Tegen dit besluit hebben [appellant sub 1] en anderen, [appellant sub 2] en [appellanten sub 3] beroep ingesteld.

Het college heeft afzonderlijke verweerschriften ingediend.

[appellant sub 2], [appellanten sub 3] en het college hebben nadere stukken ingediend.

De Afdeling heeft de zaak ter zitting behandeld op 2 september 2021, waar [appellant sub 2] is verschenen. [appellant sub 1] en anderen, [appellanten sub 3] en het college zijn, zonder voorafgaand bericht, ter zitting niet verschenen.

Overwegingen

Inleiding en toetsingskader

1.       Het bestreden besluit van 6 mei 2020 voorziet in de aanwijzing van een aantal clusterplaatsen voor rolcontainers.
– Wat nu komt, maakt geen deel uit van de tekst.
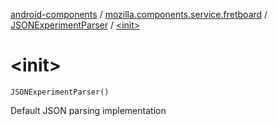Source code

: [android-components](../../index.md) / [mozilla.components.service.fretboard](../index.md) / [JSONExperimentParser](index.md) / [&lt;init&gt;](./-init-.md)

# &lt;init&gt;

`JSONExperimentParser()`

Default JSON parsing implementation

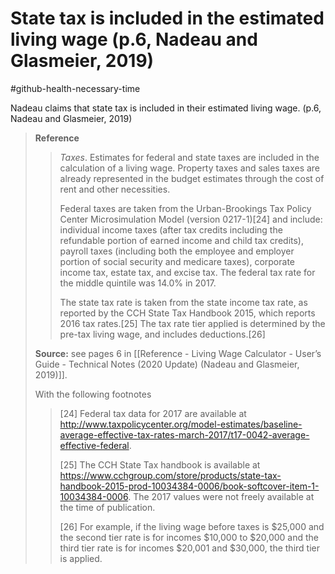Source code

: # State tax is included in the estimated living wage (p.6, Nadeau and Glasmeier, 2019)
#github-health-necessary-time 

Nadeau claims that state tax is included in their estimated living wage. (p.6, Nadeau and Glasmeier, 2019)

>**Reference**
>>*Taxes*. Estimates for federal and state taxes are included in the calculation of a living wage. Property taxes and sales taxes are already represented in the budget estimates through the cost of rent and other necessities.
>>
>>Federal taxes are taken from the Urban-Brookings Tax Policy Center Microsimulation Model (version 0217-1)\[24] and include: individual income taxes (after tax credits including the refundable portion of earned income and child tax credits), payroll taxes (including both the employee and employer portion of social security and medicare taxes), corporate income tax, estate tax, and excise tax. The federal tax rate for the middle quintile was 14.0% in 2017.
>>
>>The state tax rate is taken from the state income tax rate, as reported by the CCH State Tax Handbook 2015, which reports 2016 tax rates.\[25] The tax rate tier applied is determined by the pre-tax living wage, and includes deductions.\[26]
>
>**Source:** see pages 6 in [[Reference - Living Wage Calculator - User’s Guide - Technical Notes (2020 Update) (Nadeau and Glasmeier, 2019)]].
>
>With the following footnotes
>>\[24] Federal tax data for 2017 are available at http://www.taxpolicycenter.org/model-estimates/baseline-average-effective-tax-rates-march-2017/t17-0042-average-effective-federal.
>>
>>\[25] The CCH State Tax handbook is available at https://www.cchgroup.com/store/products/state-tax-handbook-2015-prod-10034384-0006/book-softcover-item-1-10034384-0006. The 2017 values were not freely available at the time of publication.
>>
>>\[26] For example, if the living wage before taxes is $25,000 and the second tier rate is for incomes $10,000 to $20,000 and the third tier rate is for incomes $20,001 and $30,000, the third tier is applied.

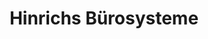 ---
title: "Hinrichs Bürosysteme"
url: /schneverdingen/hinrichs-buerosysteme/
shop: Schreibwaren
---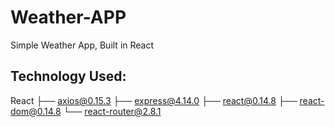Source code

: # Weather-APP
Simple Weather App, Built in React

## Technology Used:
React
   ├── axios@0.15.3
   ├── express@4.14.0
   ├── react@0.14.8
   ├── react-dom@0.14.8
   └── react-router@2.8.1
  
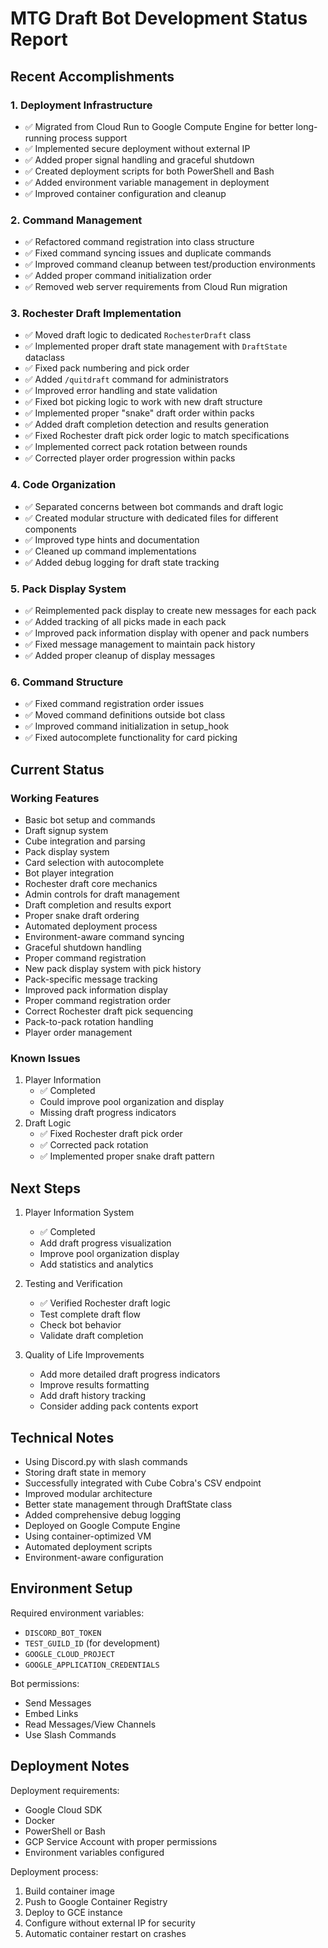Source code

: # MTG Draft Bot Development Status Report

## Recent Accomplishments

### 1. Deployment Infrastructure
- ✅ Migrated from Cloud Run to Google Compute Engine for better long-running process support
- ✅ Implemented secure deployment without external IP
- ✅ Added proper signal handling and graceful shutdown
- ✅ Created deployment scripts for both PowerShell and Bash
- ✅ Added environment variable management in deployment
- ✅ Improved container configuration and cleanup

### 2. Command Management
- ✅ Refactored command registration into class structure
- ✅ Fixed command syncing issues and duplicate commands
- ✅ Improved command cleanup between test/production environments
- ✅ Added proper command initialization order
- ✅ Removed web server requirements from Cloud Run migration

### 3. Rochester Draft Implementation
- ✅ Moved draft logic to dedicated `RochesterDraft` class
- ✅ Implemented proper draft state management with `DraftState` dataclass
- ✅ Fixed pack numbering and pick order
- ✅ Added `/quitdraft` command for administrators
- ✅ Improved error handling and state validation
- ✅ Fixed bot picking logic to work with new draft structure
- ✅ Implemented proper "snake" draft order within packs
- ✅ Added draft completion detection and results generation
- ✅ Fixed Rochester draft pick order logic to match specifications
- ✅ Implemented correct pack rotation between rounds
- ✅ Corrected player order progression within packs

### 4. Code Organization
- ✅ Separated concerns between bot commands and draft logic
- ✅ Created modular structure with dedicated files for different components
- ✅ Improved type hints and documentation
- ✅ Cleaned up command implementations
- ✅ Added debug logging for draft state tracking

### 5. Pack Display System
- ✅ Reimplemented pack display to create new messages for each pack
- ✅ Added tracking of all picks made in each pack
- ✅ Improved pack information display with opener and pack numbers
- ✅ Fixed message management to maintain pack history
- ✅ Added proper cleanup of display messages

### 6. Command Structure
- ✅ Fixed command registration order issues
- ✅ Moved command definitions outside bot class
- ✅ Improved command initialization in setup_hook
- ✅ Fixed autocomplete functionality for card picking

## Current Status

### Working Features
- Basic bot setup and commands
- Draft signup system
- Cube integration and parsing
- Pack display system
- Card selection with autocomplete
- Bot player integration
- Rochester draft core mechanics
- Admin controls for draft management
- Draft completion and results export
- Proper snake draft ordering
- Automated deployment process
- Environment-aware command syncing
- Graceful shutdown handling
- Proper command registration
- New pack display system with pick history
- Pack-specific message tracking
- Improved pack information display
- Proper command registration order
- Correct Rochester draft pick sequencing
- Pack-to-pack rotation handling
- Player order management

### Known Issues
1. Player Information
   - ✅ Completed
   - Could improve pool organization and display
   - Missing draft progress indicators
2. Draft Logic
   - ✅ Fixed Rochester draft pick order
   - ✅ Corrected pack rotation
   - ✅ Implemented proper snake draft pattern

## Next Steps

1. Player Information System
   - ✅ Completed
   - Add draft progress visualization
   - Improve pool organization display
   - Add statistics and analytics

2. Testing and Verification
   - ✅ Verified Rochester draft logic
   - Test complete draft flow
   - Check bot behavior
   - Validate draft completion

3. Quality of Life Improvements
   - Add more detailed draft progress indicators
   - Improve results formatting
   - Add draft history tracking
   - Consider adding pack contents export

## Technical Notes

- Using Discord.py with slash commands
- Storing draft state in memory
- Successfully integrated with Cube Cobra's CSV endpoint
- Improved modular architecture
- Better state management through DraftState class
- Added comprehensive debug logging
- Deployed on Google Compute Engine
- Using container-optimized VM
- Automated deployment scripts
- Environment-aware configuration

## Environment Setup

Required environment variables:
- `DISCORD_BOT_TOKEN`
- `TEST_GUILD_ID` (for development)
- `GOOGLE_CLOUD_PROJECT`
- `GOOGLE_APPLICATION_CREDENTIALS`

Bot permissions:
- Send Messages
- Embed Links
- Read Messages/View Channels
- Use Slash Commands

## Deployment Notes

Deployment requirements:
- Google Cloud SDK
- Docker
- PowerShell or Bash
- GCP Service Account with proper permissions
- Environment variables configured

Deployment process:
1. Build container image
2. Push to Google Container Registry
3. Deploy to GCE instance
4. Configure without external IP for security
5. Automatic container restart on crashes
2.       Bij de keuze van een locatie voor clusterplaatsen voor rolcontainers dient het college een afweging te maken van alle betrokken belangen. Het college komt bij de keuze voor locaties voor clusterplaatsen beleidsruimte toe. Dit betekent dat de Afdeling, aan de hand van de beroepsgronden, beoordeelt of het college in redelijkheid tot zijn keuze voor de aangewezen locatie heeft kunnen komen. Daarbij beoordeelt zij of het college de locatie geschikt heeft kunnen achten voor een clusterplaats. Als dat zo is, wordt vervolgens beoordeeld of het college toch had moeten afzien van aanwijzing van de desbetreffende locatie vanwege een geschiktere alternatieve locatie. Een alternatieve locatie moet zodanig geschikter zijn dan de desbetreffende locatie, dat geoordeeld moet worden dat het college niet in redelijkheid heeft kunnen kiezen voor de desbetreffende locatie, maar had moeten kiezen voor de alternatieve locatie. Als dat laatste zo is, komt het besluit van het college voor vernietiging in aanmerking.
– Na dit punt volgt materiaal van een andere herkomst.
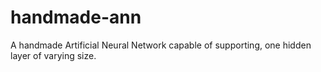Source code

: # handmade-ann
A handmade Artificial Neural Network capable of supporting, one hidden layer of varying size.
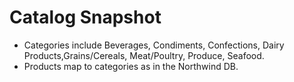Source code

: # Catalog Snapshot
- Categories include Beverages, Condiments, Confections, Dairy Products,Grains/Cereals, Meat/Poultry, Produce, Seafood.
- Products map to categories as in the Northwind DB.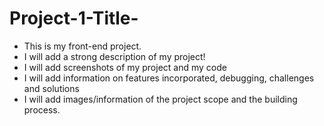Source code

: # Project-1-Title-
- This is my front-end project. 
- I will add a strong description of my project!
- I will add screenshots of my project and my code
- I will add information on features incorporated, debugging, challenges and solutions
- I will add images/information of the project scope and the building process. 
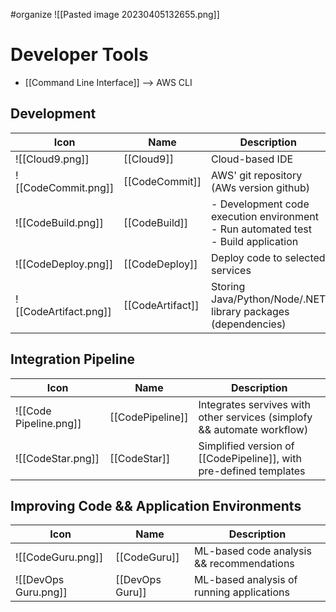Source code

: #organize 
![[Pasted image 20230405132655.png]]
# Developer Tools
- [[Command Line Interface]] --> AWS CLI

## Development

| Icon | Name | Description |
| --- | --- | --- |
| ![[Cloud9.png]] | [[Cloud9]] | Cloud-based IDE |
| ![[CodeCommit.png]] | [[CodeCommit]] | AWS' git repository (AWs version github) |
| ![[CodeBuild.png]] | [[CodeBuild]] | - Development code execution environment<br> - Run automated test<br> - Build application |
| ![[CodeDeploy.png]] | [[CodeDeploy]] | Deploy code to selected services |
| ![[CodeArtifact.png]] | [[CodeArtifact]] | Storing Java/Python/Node/.NET library packages (dependencies) |


## Integration Pipeline

| Icon | Name | Description |
| --- | --- | --- |
| ![[Code Pipeline.png]] | [[CodePipeline]] | Integrates servives with other services (simplofy && automate workflow) |
| ![[CodeStar.png]] | [[CodeStar]] | Simplified version of [[CodePipeline]], with pre-defined templates |


## Improving Code && Application Environments

| Icon | Name | Description |
| --- | --- | --- |
| ![[CodeGuru.png]] | [[CodeGuru]] | ML-based code analysis && recommendations |
| ![[DevOps Guru.png]] | [[DevOps Guru]] | ML-based analysis of running applications |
3.       Bij de aanwijzing van de locaties voor de clusterplaatsen heeft het college rekening gehouden met de beleidsregels die het heeft vastgelegd in de notitie "locatiecriteria clusterplaatsen minicontainers Uitgeest" (hierna: locatiecriteria), vastgesteld door het college op 17 september 2019. Deze locatiecriteria hebben onder meer betrekking op het voorkomen van hinder, de bescherming van het milieu, de bereikbaarheid voor het inzamelvoertuig, de bereikbaarheid voor bewoners, de veiligheid en het parkeren.

Het beroep van [appellant sub 1] en anderen (hierna: [appellant sub 1])

Inleiding

4.       [appellant sub 1] woont aan de [locatie 1] en kan zich niet verenigen met de aanwijzing van de locaties van de clusterplaatsen U065 t/m U078, ter hoogte van de Gorskamplaan en de Jacoba van Beierenlaan.

Zienswijzeprocedure

5.       [appellant sub 1] betoogt dat de zienswijzeprocedure niet correct is verlopen. In dit verband voert hij aan dat het college onvoldoende inhoudelijk is ingegaan op zijn zienswijze.

5.1.    De Afdeling stelt vast dat van de kant van het college in een e-mail van 3 april 2020 een reactie is gegeven op de zienswijze van [appellant sub 1]. Artikel 3:46 van de Awb verzet zich er niet tegen dat het college de zienswijzen samengevat weergeeft. Voor een voldoende motivering is het niet nodig dat op elk argument afzonderlijk en uitgebreid wordt ingegaan. Niet is gebleken dat bepaalde bezwaren of argumenten van [appellant sub 1] niet in de besluitvorming van het college zijn betrokken.

Het betoog slaagt niet.

Hoor en wederhoor

6.       [appellant sub 1] betoogt verder dat het college hem - in het kader van hoor en wederhoor - ten onrechte niet de mogelijkheid heeft geboden om zijn zienswijze mondeling toe te lichten.

6.1.    Het bestreden besluit is voorbereid met toepassing van de uniforme openbare voorbereidingsprocedure van afdeling 3.4 van de Awb. Conform deze procedure is [appellant sub 1] in de gelegenheid gesteld zijn zienswijze over het ontwerpplan naar voren te brengen.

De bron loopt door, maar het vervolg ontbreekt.